When Jessica Watkins was a little girl attending Sally Ride Elementary School’s enrichment program, she dreamed of studying “the geology of other planets.” Nowadays, Watkins is living out her childhood dreams.
In 2017, Watkins was selected to be an astronaut candidate, and this April, she “is set to become the first Black woman to live and work on the International Space Station for an extended mission. She will arrive there onboard a SpaceX capsule and then spend six months on the ISS as part of NASA’s Artemis program, a multi-billion dollar effort designed to return humans to the surface of the moon in 2025,” NPR reports.
When Neil Armstrong landed on the moon, he said “That’s one small step for man, one giant leap for mankind.” In going after her own goals, Watkins has seemingly embodied this mentality, reflecting on her path, “A dream feels like a big, far away goal that is going to be difficult to achieve and something that you might achieve much later in life. But in reality, what a dream is, or a dream realized is, is just putting one foot in front of the other on a daily basis, and if you put enough of those footprints together, eventually they become a path towards your dreams.”
Watkins graduated from Stanford University, earning her bachelor’s in environmental and geological sciences before heading to the University of California, Los Angeles to earn her doctorate in geology. Watkins started her career interning with NASA, and has “previously held roles at NASA’s Ames Research Center in Mountain View, California, and at the Jet Propulsion Laboratory in Pasadena, California.”
While working at the California Institute of Technology’s Division of Geological and Planetary Sciences as a postdoctoral fellow, Watkins was a member of the science team for Curiosity, the Mars Science Laboratory rover.

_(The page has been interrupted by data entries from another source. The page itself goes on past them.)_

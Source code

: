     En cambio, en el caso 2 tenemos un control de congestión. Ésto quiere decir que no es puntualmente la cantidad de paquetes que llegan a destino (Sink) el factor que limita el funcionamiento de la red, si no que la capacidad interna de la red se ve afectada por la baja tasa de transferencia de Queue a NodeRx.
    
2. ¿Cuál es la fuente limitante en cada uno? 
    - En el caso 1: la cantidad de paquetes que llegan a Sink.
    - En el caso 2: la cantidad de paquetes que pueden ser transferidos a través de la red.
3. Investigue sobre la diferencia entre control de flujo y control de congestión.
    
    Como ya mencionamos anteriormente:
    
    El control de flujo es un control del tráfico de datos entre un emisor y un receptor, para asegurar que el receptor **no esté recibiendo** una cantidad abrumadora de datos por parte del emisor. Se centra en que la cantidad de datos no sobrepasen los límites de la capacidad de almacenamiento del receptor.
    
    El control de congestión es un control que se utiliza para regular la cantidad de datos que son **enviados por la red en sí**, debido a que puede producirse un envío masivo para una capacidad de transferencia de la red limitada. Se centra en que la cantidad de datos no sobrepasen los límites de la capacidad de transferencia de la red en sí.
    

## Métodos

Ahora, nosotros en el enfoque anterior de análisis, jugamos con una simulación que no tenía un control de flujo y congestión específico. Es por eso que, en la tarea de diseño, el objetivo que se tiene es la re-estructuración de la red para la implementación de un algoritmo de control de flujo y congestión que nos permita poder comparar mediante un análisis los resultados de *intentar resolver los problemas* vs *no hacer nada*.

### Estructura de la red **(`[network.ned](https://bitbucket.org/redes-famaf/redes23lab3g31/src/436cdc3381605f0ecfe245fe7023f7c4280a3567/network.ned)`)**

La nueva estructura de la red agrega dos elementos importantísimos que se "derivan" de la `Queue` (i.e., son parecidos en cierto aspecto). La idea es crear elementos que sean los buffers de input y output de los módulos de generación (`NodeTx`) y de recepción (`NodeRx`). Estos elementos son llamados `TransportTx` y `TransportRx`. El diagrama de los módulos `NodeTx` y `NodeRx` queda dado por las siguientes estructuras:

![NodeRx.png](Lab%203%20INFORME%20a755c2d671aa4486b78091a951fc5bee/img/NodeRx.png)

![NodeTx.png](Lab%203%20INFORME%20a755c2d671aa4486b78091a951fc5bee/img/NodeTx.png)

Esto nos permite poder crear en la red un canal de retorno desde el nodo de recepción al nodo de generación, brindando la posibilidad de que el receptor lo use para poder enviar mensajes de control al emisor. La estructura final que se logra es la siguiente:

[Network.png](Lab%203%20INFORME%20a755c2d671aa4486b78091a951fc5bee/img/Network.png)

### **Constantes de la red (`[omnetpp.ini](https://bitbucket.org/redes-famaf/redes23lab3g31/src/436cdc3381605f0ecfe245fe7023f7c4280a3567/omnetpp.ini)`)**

In a video for NASA, Watkins said, “My fellow astronauts would describe me as a rock nerd…[and] One of the things that I enjoy most about geology intellectually is you can function as a detective. You’re looking at different puzzle pieces… and you’re trying to bring those puzzle pieces together to get a full story, a full history of what has happened in a particular place. For me, as somebody who was really interested in the planets, geology provided a means for me to study the surface of another planet and particularly look at Mars, which was my passion.”
While on the space station, Watkins will conduct research on “the effects of long-duration spaceflight for humans…[and] also observe and photograph geological changes on Earth,” and expects the mission will have “wide-ranging implications on everything from medical research ‘with direct impacts into our daily lives,’ to international collaboration.”
Approximately 250 people have boarded the ISS, but out of that number, less than 10 have been Black. In 1992, before the existence of the space station, Mae Jemison “became the first Black woman to travel to space…Other Black women have followed, including NASA astronauts Stephanie Wilson and Joan Higginbotham,” and Watkins now joins this celebrated legacy.
On achieving this historic accomplishment, Watkins said “We are building on the foundation that was laid by the Black women astronauts who have come before me…I’m definitely honored to be a small part of that legacy, but ultimately be an equal member of the crew…We are all coming together to accomplish this really hard thing that none of us would be able to do on our own…I think that is just such a beautiful picture of what we can all do if we come together and put all of our resources and skill sets together.”